## [YOUR INSTRUCTIONS]
For every line in the records below that holds "using", make a copy.

━━━━━ MATERIALS PROVIDED ━━━━━

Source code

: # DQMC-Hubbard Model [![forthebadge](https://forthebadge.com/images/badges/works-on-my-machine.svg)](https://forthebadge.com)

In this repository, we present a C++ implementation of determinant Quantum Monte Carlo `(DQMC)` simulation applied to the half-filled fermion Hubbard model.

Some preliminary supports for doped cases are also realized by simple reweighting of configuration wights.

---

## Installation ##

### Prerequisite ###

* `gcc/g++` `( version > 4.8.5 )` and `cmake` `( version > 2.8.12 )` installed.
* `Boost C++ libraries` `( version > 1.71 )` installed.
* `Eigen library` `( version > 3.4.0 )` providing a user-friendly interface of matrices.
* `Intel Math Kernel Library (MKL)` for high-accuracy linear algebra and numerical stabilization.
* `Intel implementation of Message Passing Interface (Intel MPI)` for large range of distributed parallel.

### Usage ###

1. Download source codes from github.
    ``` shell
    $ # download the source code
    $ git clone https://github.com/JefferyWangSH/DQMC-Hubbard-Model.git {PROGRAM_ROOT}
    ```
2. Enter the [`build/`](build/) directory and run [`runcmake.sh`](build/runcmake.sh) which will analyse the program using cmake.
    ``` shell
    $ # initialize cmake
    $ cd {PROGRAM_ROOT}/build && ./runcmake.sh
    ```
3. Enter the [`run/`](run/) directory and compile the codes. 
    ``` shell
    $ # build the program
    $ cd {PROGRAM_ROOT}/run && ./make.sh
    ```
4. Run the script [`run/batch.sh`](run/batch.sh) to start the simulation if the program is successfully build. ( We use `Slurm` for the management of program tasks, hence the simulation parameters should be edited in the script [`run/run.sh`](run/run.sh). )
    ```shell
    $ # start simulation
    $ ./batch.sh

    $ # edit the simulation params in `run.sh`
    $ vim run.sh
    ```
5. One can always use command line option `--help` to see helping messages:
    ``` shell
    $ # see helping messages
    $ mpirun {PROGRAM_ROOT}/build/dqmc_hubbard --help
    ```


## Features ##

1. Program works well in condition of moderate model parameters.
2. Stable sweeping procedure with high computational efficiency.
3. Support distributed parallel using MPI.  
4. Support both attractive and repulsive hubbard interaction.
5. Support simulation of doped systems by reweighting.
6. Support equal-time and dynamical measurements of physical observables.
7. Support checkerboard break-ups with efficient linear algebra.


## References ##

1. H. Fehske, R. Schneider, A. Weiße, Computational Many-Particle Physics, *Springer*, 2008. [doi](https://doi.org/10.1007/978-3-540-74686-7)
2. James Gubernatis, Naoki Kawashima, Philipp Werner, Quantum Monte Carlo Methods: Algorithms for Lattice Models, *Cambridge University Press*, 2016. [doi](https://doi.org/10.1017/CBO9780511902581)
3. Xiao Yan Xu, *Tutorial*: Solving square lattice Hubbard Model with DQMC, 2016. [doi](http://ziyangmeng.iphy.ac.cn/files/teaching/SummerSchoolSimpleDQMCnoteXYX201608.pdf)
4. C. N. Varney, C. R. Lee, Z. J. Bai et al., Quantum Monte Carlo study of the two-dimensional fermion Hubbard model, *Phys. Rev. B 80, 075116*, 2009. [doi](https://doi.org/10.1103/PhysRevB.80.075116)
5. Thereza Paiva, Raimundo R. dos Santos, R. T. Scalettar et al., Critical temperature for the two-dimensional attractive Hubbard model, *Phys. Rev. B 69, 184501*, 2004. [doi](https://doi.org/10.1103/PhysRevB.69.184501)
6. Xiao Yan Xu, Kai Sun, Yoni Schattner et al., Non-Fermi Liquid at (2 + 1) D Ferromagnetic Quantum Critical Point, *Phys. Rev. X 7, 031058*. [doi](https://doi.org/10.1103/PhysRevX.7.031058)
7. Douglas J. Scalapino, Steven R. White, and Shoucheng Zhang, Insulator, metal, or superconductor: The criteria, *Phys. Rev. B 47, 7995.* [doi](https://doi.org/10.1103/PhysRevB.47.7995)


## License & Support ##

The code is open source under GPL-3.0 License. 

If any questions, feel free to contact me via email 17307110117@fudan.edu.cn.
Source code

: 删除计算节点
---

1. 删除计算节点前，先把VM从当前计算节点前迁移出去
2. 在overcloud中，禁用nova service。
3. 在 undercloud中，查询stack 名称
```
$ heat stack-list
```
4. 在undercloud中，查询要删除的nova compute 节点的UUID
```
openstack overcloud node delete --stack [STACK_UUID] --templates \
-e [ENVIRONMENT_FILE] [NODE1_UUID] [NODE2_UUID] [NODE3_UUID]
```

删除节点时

━━━━━

## [ANSWER FOR THE TASK]
2. Enter the [`build/`](build/) directory and run [`runcmake.sh`](build/runcmake.sh) which will analyse the program using cmake.
3. Support distributed parallel using MPI.  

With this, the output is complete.